Anders als andere EU-Länder müssen Frankreich (und Schweden) die Kraftwerke, deren Strom zur Produktion von „grünem“ Wasserstoff genutzt werden soll, nicht zusätzlich errichten. Weht der Wind mal nicht, dürfen die Produzenten mit Atomkraft erzeugten Wasserstoff als „grün“ verkaufen. Außerdem darf Frankreich unter bestimmten Bedingungen 20 Prozent seines Wasserstoffziels mit Atomstrom erreichen statt mit Strom aus erneuerbaren Energien.

Erneuerbare-Energien-Richtlinie (RED III)

Worum geht’s?
RED III legt ein Ziel von 42,5 Prozent für den Anteil der Erneuerbaren am EU-Gesamtenergiemix für das Jahr 2030 fest. Verkehr, Gebäude und Industrie, zusammen für rund 70 Prozent der Treibhausgasemissionen in der EU verantwortlich, müssen höhere Ziele erreichen.

Was ist das Problem?
Zwar konnte Frankreich nicht durchsetzen, dass Atomkraft den Erneuerbaren gleichgestellt wird. Doch Staaten, die das allgemeine Ziel für 2030 erreichen, können zur Erfüllung des Industrie-Ziels auch Wasserstoff aus Atomkraft mit anrechnen. Frankreich weigert sich, Ausbauziele für Erneuerbare anzugeben und hält an einem kombinierten Ziel für Atomkraft und Erneuerbare fest.

EU-Strommarktreform

Worum geht’s?
 
Die Reform des Elektrizitätsmarkt-Designs (EMD) vom Dezember 2023 soll Verbraucher*innen vor starken Preisschwankungen schützen und den Ausbau erneuerbarer Energien fördern. Staatliche Förderungen sollen durch „Differenzverträge“ ersetzt werden: Unterhalb einer vereinbarten Preisspanne zahlt der Staat die Differenz, oberhalb erhält er die Mehreinnahmen.


Was ist das Problem?
Die Mitgliedsländer entscheiden selbst, ob sie die neuen Förderinstrumente auch auf bestehende Anlagen anwenden. Frankreich und Polen haben durchgesetzt, dass sie sogar bestehende Atom- und Kohlekraftwerke fördern können – und verschaffen diesen Technologien so wirtschaftliche Vorteile, zum Nachteil des Klimaschutzes.

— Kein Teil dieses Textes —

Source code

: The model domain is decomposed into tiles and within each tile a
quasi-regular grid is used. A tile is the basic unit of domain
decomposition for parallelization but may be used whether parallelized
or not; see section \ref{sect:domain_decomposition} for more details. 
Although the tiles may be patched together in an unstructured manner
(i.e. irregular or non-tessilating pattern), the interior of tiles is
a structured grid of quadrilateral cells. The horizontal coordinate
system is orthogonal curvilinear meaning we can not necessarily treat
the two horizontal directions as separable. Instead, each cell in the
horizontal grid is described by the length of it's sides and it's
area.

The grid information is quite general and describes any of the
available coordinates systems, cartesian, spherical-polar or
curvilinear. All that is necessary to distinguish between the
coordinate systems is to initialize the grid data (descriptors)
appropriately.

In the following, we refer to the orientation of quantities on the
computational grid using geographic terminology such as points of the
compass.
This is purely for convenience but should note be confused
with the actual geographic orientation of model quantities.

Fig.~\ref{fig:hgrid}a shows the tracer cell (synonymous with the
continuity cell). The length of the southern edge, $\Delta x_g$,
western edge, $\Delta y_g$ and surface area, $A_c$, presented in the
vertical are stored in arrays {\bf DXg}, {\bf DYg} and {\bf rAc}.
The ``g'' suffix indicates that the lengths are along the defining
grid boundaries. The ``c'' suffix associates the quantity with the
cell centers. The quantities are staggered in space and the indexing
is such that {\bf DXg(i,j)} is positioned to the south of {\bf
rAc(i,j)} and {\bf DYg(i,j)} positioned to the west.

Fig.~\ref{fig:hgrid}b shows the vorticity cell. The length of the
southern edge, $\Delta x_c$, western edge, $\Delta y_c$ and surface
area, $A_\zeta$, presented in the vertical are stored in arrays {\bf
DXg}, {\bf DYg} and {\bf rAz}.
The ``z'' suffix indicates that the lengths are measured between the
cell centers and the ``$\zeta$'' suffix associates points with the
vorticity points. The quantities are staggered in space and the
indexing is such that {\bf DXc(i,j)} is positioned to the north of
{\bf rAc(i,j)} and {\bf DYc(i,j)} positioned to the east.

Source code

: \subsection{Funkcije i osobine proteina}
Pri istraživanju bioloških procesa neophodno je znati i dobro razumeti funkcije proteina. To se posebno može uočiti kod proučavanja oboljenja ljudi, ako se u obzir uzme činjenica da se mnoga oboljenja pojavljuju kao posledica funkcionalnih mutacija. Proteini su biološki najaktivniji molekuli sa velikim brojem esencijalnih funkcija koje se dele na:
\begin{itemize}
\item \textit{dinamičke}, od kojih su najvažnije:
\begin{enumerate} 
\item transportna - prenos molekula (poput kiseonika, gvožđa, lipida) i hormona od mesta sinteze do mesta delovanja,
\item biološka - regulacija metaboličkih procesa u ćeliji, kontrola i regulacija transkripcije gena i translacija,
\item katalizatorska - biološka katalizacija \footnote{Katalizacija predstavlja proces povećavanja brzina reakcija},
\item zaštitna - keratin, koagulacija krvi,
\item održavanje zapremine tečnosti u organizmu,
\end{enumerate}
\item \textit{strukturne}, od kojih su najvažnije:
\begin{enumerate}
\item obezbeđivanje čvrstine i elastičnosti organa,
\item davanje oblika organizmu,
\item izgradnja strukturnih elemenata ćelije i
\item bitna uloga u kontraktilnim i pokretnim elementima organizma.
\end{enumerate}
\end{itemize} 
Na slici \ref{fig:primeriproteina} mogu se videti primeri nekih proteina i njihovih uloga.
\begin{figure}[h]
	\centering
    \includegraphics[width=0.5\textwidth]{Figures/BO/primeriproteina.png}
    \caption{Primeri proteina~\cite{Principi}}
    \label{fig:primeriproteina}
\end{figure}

Net-Zero Industry Act (NZIA)

Worum geht’s?
Die Produktionskapazitäten für Erneuerbare innerhalb der EU sollen ausgebaut werden. 40 Prozent der Technologien, die es braucht, um die Klimaziele der EU zu erreichen, will die EU gemäß dem „Netto-Null-Industrie-Gesetz“ spätestens 2030 selbst herstellen.


Was ist das Problem?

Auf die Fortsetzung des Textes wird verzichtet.